Eröffnung der 123. Internationalen Maifestspiele  Wiesbaden mit dem Mozart-Doppelprojekt Idomeneo (30.04.) und Titus (01.05.) im Großen Haus des Staatstheaters Wiesbaden

Idomeneo (1781), große heroische Oper in drei Akten von Wolfgang Amadeus Mozart (1756-1791), Premiere im Staatstheater Wiesbaden, 30.04.2019


v.l.: sitzend: Netta Or (Elettra), Mirko Roschkowski (Idomeneo), Kangmin Justin Kim (Idamante), Chor
Fotos: Karl & Monika Forster

Ein Doppelprojekt über die Zentralen der Macht

Ein Serenadensextett für zwei Hörner, zwei Fagotte und zwei Klarinetten (KV 375), wunderbar von Instrumentalisten des Wiesbadener Staatsorchesters vom Balkon des vollbesetzten Foyers intoniert, eröffnete leicht und tänzerisch die  Maifestspiele 2019 (30.04.-31.05.).

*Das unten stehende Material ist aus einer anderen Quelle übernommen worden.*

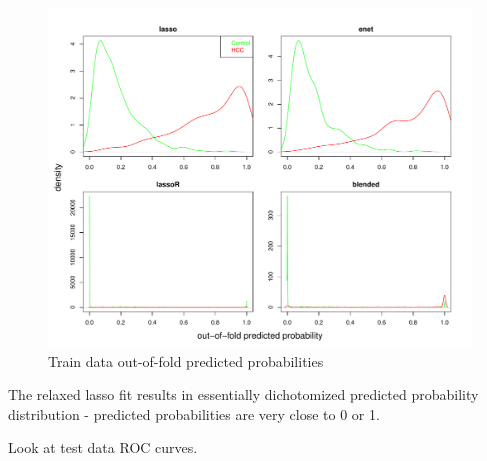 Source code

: \documentclass[
]{book}
\begin{document}
\begin{figure}
\centering
\includegraphics{Static/figures/hcc5hmC-glmnetFit-trainOOFprops-1.pdf}
\caption{\label{fig:hcc5hmC-glmnetFit-trainOOFprops}Train data out-of-fold predicted probabilities}
\end{figure}

The relaxed lasso fit results in essentially dichotomized predicted probability
distribution - predicted probabilities are very close to 0 or 1.

Look at test data ROC curves.
\end{document}
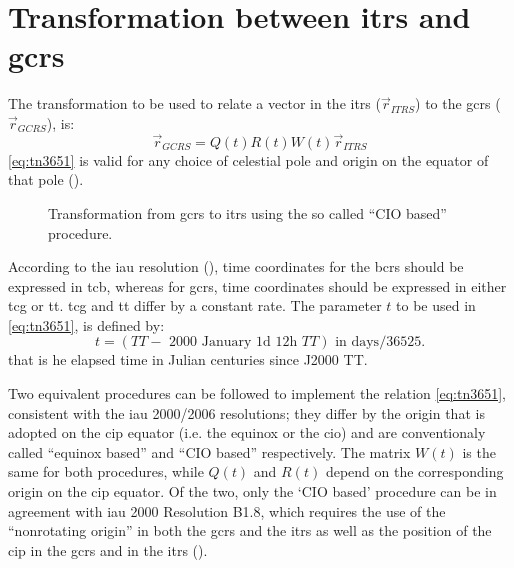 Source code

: \iffalse 
\section{Transformation between \gls{itrs} and \gls{gcrs}}
\label{transformation-itrs-gcrs}
The transformation to be used to relate a vector in the \gls{itrs} (\(\vec{r}_{ITRS}\)) 
to the \gls{gcrs} (\(\vec{r}_{GCRS}\)), is:
\begin{equation}
  \label{eq:tn3651}
  \vec{r}_{GCRS} = Q(t) R(t) W(t) \vec{r}_{ITRS}
\end{equation}
\ref{eq:tn3651} is valid for any choice of celestial pole and origin on the equator 
of that pole (\cite{iers2010}).

\begin{figure}
\centering

\caption{Transformation from \gls{gcrs} to \gls{itrs} using the so called ``CIO based'' procedure.}
\label{fig:bcrs-to-itrs}
\end{figure}

According to the \gls{iau} resolution (\cite{iers2010}), time coordinates for the 
\gls{bcrs} should be expressed in \gls{tcb}, whereas for \gls{gcrs}, time coordinates 
should be expressed in either \gls{tcg} or \gls{tt}. \gls{tcg} and \gls{tt} differ 
by a constant rate. The parameter \(t\) to be used in \ref{eq:tn3651}, is defined by:
\begin{equation}
  \label{eq:tn3652}
  t = (TT - \text{ 2000 January 1d 12h } TT) \text{ in days} / 36525.
\end{equation}
that is he elapsed time in Julian centuries since J2000 TT.

Two equivalent procedures can be followed to implement the relation \ref{eq:tn3651}, 
consistent with the \gls{iau} 2000/2006 resolutions; they differ by the origin 
that is adopted on the \gls{cip} equator (i.e. the equinox or the \gls{cio}) and 
are conventionaly called ``equinox based'' and ``CIO based'' respectively. The matrix 
\(W(t)\) is the same for both procedures, while \(Q(t)\) and \(R(t)\) depend on the 
corresponding origin on the \gls{cip} equator. Of the two, only the `CIO based'
procedure can be in agreement with \gls{iau} 2000 Resolution B1.8, which requires 
the use of the ``nonrotating origin'' in both the \gls{gcrs} and the \gls{itrs} as 
well as the position of the \gls{cip} in the \gls{gcrs} and in the \gls{itrs} 
(\cite{iers2010}).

Ministerpräsident Volker Bouffier, Wissenschaftsministerin Angela Dorn, der Oberbürgermeister Sven Gerich, der stellvertretende Vorsitzende des Fördervereins, Dr. Alexander Klak, sowie der Intendant und Verantwortliche für die Inszenierung der beiden Opern höchstpersönlich, Eric Uwe Laufenberg, gaben sich die Ehre, durch kurze Reden ihre persönliche und emotionale Verbundenheit mit den Maifestspielen zu beteuern, diesen außergewöhnlichen Schatz der Stadt erhalten zu wollen (der Förderverein spendete 75.000 EUR), nicht aber ohne auf die finanziellen und organisatorischen Gefahren, die dieses gewaltige Unternehmen birgt, hinzuweisen.

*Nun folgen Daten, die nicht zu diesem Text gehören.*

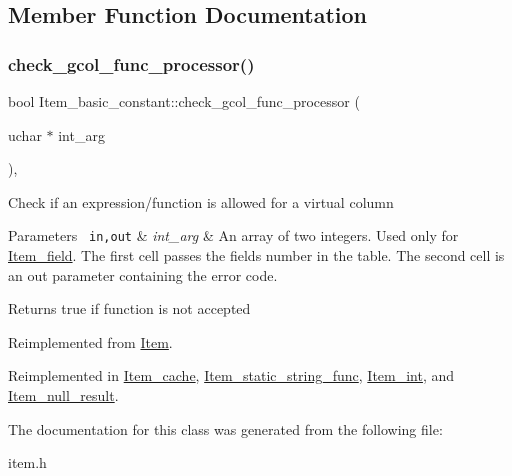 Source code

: \subsection{Member Function Documentation}
\mbox{\label{classItem__basic__constant_a6240f3253090d2fc91f87a7a1cb773a7}} 
\subsubsection{\texorpdfstring{check\+\_\+gcol\+\_\+func\+\_\+processor()}{check\_gcol\_func\_processor()}}
{\footnotesize\ttfamily bool Item\+\_\+basic\+\_\+constant\+::check\+\_\+gcol\+\_\+func\+\_\+processor (\begin{DoxyParamCaption}\item[{uchar $\ast$}]{int\+\_\+arg }\end{DoxyParamCaption})\hspace{0.3cm}{\ttfamily [inline]}, {\ttfamily [virtual]}}

Check if an expression/function is allowed for a virtual column


\begin{DoxyParams}[1]{Parameters}
\mbox{\texttt{ in,out}}  & {\em int\+\_\+arg} & An array of two integers. Used only for \mbox{\hyperlink{classItem__field}{Item\+\_\+field}}. The first cell passes the field\textquotesingle{}s number in the table. The second cell is an out parameter containing the error code.\\
\hline
\end{DoxyParams}
\begin{DoxyReturn}{Returns}
true if function is not accepted 
\end{DoxyReturn}


Reimplemented from \mbox{\hyperlink{classItem_af75e3659f732265cbe72824803f208f2}{Item}}.



Reimplemented in \mbox{\hyperlink{classItem__cache_ae62bc37e1839d9749fdd70c485506c5f}{Item\+\_\+cache}}, \mbox{\hyperlink{classItem__static__string__func_affbcad090aae0059272342f77d51ae90}{Item\+\_\+static\+\_\+string\+\_\+func}}, \mbox{\hyperlink{classItem__int_ae1ea6b10f3987835fc6d7ec45bb11f94}{Item\+\_\+int}}, and \mbox{\hyperlink{classItem__null__result_a2e623724f3729cea2a1b54c3d5f7dbd4}{Item\+\_\+null\+\_\+result}}.



The documentation for this class was generated from the following file\+:\begin{DoxyCompactItemize}
\item 
item.\+h\end{DoxyCompactItemize}

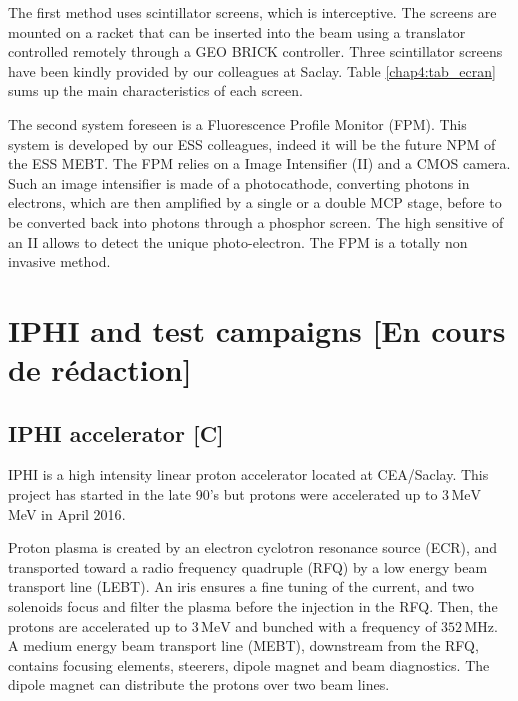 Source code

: \begin{refsection}
  The first method uses scintillator screens, which is interceptive. The screens are mounted on a racket that can be inserted into the beam using a translator controlled remotely through a GEO BRICK controller. Three scintillator screens have been kindly provided by our colleagues at Saclay. Table \ref{chap4:tab_ecran} sums up the main characteristics of each screen.

  

  The second system foreseen is a Fluorescence Profile Monitor (FPM). This system is developed by our ESS colleagues, indeed it will be the future NPM of the ESS MEBT. The FPM relies on a Image Intensifier (II) and a CMOS camera.
  Such an image intensifier is made of a photocathode, converting photons in electrons, which are then amplified by a single or a double MCP stage, before to be converted back into photons through a phosphor screen. The high sensitive of an II allows to detect the unique photo-electron. The FPM is a totally non invasive method.



  \section{IPHI and test campaigns [En cours de rédaction]}
  \subsection{IPHI accelerator [C]}
  IPHI is a high intensity linear proton accelerator located at CEA/Saclay.
  This project has started in the late 90's\cite{Beau2000} but protons were accelerated up to $3\,\mathrm{MeV}$ MeV in April 2016\cite{Gobin2016}.

  Proton plasma is created by an electron cyclotron resonance source (ECR), and transported toward a radio frequency quadruple (RFQ) by a low energy beam transport line (LEBT).
  An iris ensures a fine tuning of the current, and two solenoids focus and filter the plasma before the injection in the RFQ.
  Then, the protons are accelerated up to $3\,\mathrm{MeV}$ and bunched with a frequency of $352\,\mathrm{MHz}$.
  A medium energy beam transport line (MEBT), downstream from the RFQ, contains focusing elements, steerers, dipole magnet and beam diagnostics.
  The dipole magnet can distribute the protons over two beam lines.


\end{refsection}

Große Erwartungshaltung allüberall. Was bedeutet das Doppelprojekt zweier auf den ersten Blick so unterschiedlicher Opern? Idomeneo, uraufgeführt am 29.01.1781 in München und Titus (genau: La Clemenza di Tito) zehn Jahre später – sechs Opern schrieb Mozart noch in der Zwischenzeit –, als Huldigungsoper für die Inthronisierung Kaiser Leopold II (1727-1792) gedacht, eine vom Charakter und Stil doch weit entfernte von Idomeneo?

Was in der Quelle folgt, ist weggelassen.